BlackRock Investment Institute Report:
“Risk and Resilience: Patterns in Equities Returns”
Equity volatility is nothing new, yet patient investors are usually rewarded for staying the course. The latest BlackRock Investment Institute (BII) commentary, “Risk and Resilience: Patterns in Equities Returns,” explores the inherent risks in equities, details drivers of equities returns and flags complexities such as correlations and the paradox of the outperformance of low volatility strategies.

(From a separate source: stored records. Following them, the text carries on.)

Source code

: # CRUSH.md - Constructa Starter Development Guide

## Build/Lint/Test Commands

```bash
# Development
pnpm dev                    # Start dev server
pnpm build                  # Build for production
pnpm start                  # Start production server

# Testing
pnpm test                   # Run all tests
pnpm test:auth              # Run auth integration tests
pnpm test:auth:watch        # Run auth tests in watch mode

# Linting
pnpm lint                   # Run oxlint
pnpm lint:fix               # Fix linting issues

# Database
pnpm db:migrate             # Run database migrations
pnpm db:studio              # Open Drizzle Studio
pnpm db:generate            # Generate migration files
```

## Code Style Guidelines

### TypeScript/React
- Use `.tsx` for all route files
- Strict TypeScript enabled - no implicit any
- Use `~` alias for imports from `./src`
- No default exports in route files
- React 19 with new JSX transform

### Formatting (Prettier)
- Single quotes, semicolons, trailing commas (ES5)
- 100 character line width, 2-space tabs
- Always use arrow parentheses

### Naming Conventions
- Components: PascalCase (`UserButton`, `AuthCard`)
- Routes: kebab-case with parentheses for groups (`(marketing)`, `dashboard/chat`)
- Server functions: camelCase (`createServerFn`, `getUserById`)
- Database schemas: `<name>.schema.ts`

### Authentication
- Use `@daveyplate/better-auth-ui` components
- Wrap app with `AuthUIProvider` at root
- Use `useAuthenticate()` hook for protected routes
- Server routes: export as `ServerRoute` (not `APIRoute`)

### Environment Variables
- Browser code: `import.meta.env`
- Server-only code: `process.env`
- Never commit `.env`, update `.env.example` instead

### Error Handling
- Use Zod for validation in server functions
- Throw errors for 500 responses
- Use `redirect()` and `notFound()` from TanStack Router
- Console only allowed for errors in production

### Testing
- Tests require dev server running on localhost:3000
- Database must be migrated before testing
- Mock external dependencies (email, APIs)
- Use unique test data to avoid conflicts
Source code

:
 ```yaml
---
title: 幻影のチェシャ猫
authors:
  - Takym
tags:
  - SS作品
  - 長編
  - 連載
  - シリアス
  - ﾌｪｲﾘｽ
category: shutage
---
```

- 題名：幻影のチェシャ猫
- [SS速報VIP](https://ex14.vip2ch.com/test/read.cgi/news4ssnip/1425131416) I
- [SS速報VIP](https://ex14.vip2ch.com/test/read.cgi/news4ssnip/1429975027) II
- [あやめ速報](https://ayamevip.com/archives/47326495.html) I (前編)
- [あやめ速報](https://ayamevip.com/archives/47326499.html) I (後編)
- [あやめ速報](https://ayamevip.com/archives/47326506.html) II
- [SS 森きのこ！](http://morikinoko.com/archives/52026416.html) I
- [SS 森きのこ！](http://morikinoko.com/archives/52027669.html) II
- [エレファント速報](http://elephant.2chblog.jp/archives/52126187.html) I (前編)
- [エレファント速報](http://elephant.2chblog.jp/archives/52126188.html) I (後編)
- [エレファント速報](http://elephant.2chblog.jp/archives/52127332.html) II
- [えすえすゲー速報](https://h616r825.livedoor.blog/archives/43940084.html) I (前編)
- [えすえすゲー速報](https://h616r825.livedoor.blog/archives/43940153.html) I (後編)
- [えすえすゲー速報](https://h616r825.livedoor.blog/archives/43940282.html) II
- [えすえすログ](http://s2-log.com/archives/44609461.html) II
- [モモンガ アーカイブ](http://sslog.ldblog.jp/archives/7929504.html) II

The BlackRock report highlights the rules of the waiting game and provides three key insights about the long-term patterns of equity returns:
• First, equities are volatile and have been throughout history
• Second, when it comes to equity investments, patience tends to pay off. Investors willing to hold equities for 10 years or more have a high chance of earning a positive real return
• Third, dig beneath the surface to understand how inflation, interest rates, growth, currencies, correlations and volatility can affect returns in surprising ways
Digging Beneath the Surface: What Drives Returns?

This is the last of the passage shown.